Created on: January 21, 2009

To The Edge of Irony & Back
"the brilliant red clay banks slightly streaked with purple; and the various crops that made rows of green lace-work on the ground."
A Good Man is Hard to Find
Flannery O'Connor
1955
"Mary Flannery O'Connor utilizes the literary devices of irony (dramatic, situational, and verbal) and foreshadowing in her short story A Good Man is Hard to Find' to convey and emphasize the concepts that we each experience reality, however skewed, through the unique, sometimes morally-distorted lens of individual perception. And occasionally we find salvation from such blindness, though we often pay the ultimate price for such clarity - life itself." (Sloan 118). "A Good Man is Hard to Find" is a powerfully ironic short story of a family vacation gone completely wrong. O'Connor uses irony as her main technique to tell the story to us. The main character in this ironic story is the nameless grandmother. Another main character is the grandmothers' son, Bailey, whose main importance is his relationship to the people around him.
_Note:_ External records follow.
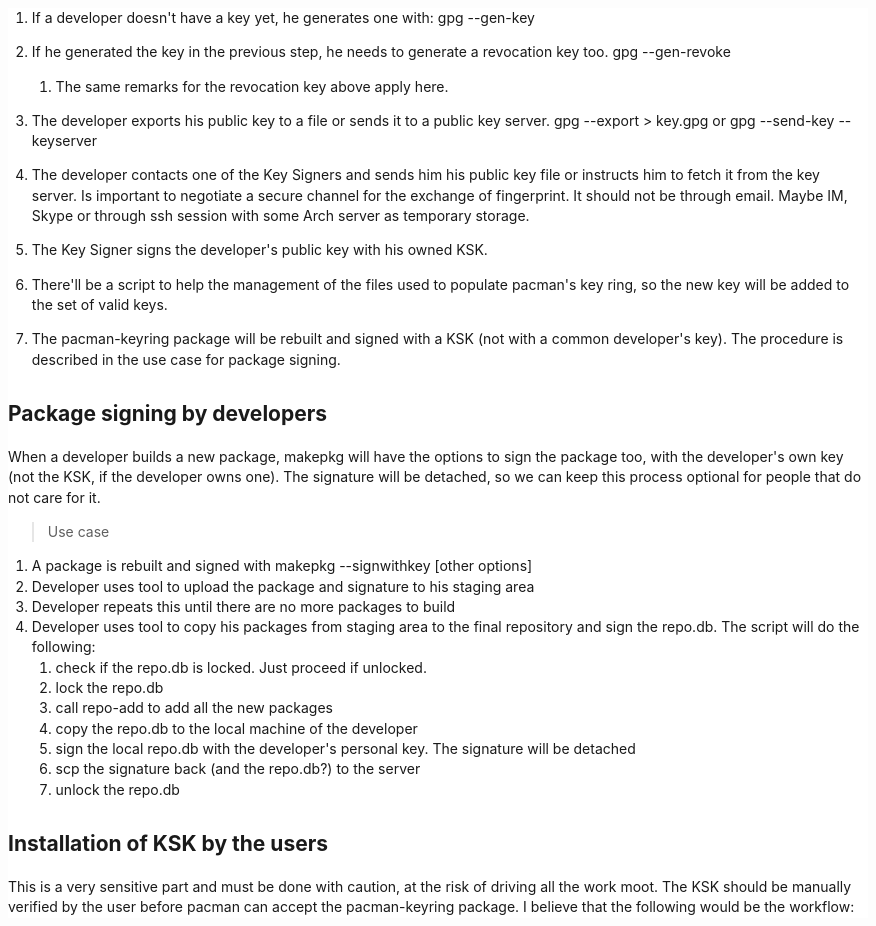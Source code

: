 1.  If a developer doesn't have a key yet, he generates one with: gpg
    --gen-key
2.  If he generated the key in the previous step, he needs to generate a
    revocation key too. gpg --gen-revoke <key id>
    1.  The same remarks for the revocation key above apply here.

3.  The developer exports his public key to a file or sends it to a
    public key server. gpg --export <key id> > key.gpg or gpg --send-key
    <key id> --keyserver <url for key server>
4.  The developer contacts one of the Key Signers and sends him his
    public key file or instructs him to fetch it from the key server. Is
    important to negotiate a secure channel for the exchange of
    fingerprint. It should not be through email. Maybe IM, Skype or
    through ssh session with some Arch server as temporary storage.
5.  The Key Signer signs the developer's public key with his owned KSK.
6.  There'll be a script to help the management of the files used to
    populate pacman's key ring, so the new key will be added to the set
    of valid keys.
7.  The pacman-keyring package will be rebuilt and signed with a KSK
    (not with a common developer's key). The procedure is described in
    the use case for package signing.

Package signing by developers
-----------------------------

When a developer builds a new package, makepkg will have the options to
sign the package too, with the developer's own key (not the KSK, if the
developer owns one). The signature will be detached, so we can keep this
process optional for people that do not care for it.

> Use case

1.  A package is rebuilt and signed with makepkg --signwithkey <key id>
    [other options]
2.  Developer uses tool to upload the package and signature to his
    staging area
3.  Developer repeats this until there are no more packages to build
4.  Developer uses tool to copy his packages from staging area to the
    final repository and sign the repo.db. The script will do the
    following:
    1.  check if the repo.db is locked. Just proceed if unlocked.
    2.  lock the repo.db
    3.  call repo-add to add all the new packages
    4.  copy the repo.db to the local machine of the developer
    5.  sign the local repo.db with the developer's personal key. The
        signature will be detached
    6.  scp the signature back (and the repo.db?) to the server
    7.  unlock the repo.db

Installation of KSK by the users
--------------------------------

This is a very sensitive part and must be done with caution, at the risk
of driving all the work moot. The KSK should be manually verified by the
user before pacman can accept the pacman-keyring package. I believe that
the following would be the workflow:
The story gets its start when the grandmother tries to convince the family to cancel their road trip to Florida, because of a serial killer, The Misfit, who is loose and on the run in the south. Everyone ignores the grandmother, and in an ironic twist of fate Bailey agrees to take a fatal detour. On this detour the cat the grandmother secretly brought attacks Bailey, causing them to get into an accident. Shortly after the accident the family has a "deadly" encounter with The Misfit, the very same criminal the grandmother ironically mentioned to being with. O'Connor's story is full of ironic situations which we will pin point and analyze.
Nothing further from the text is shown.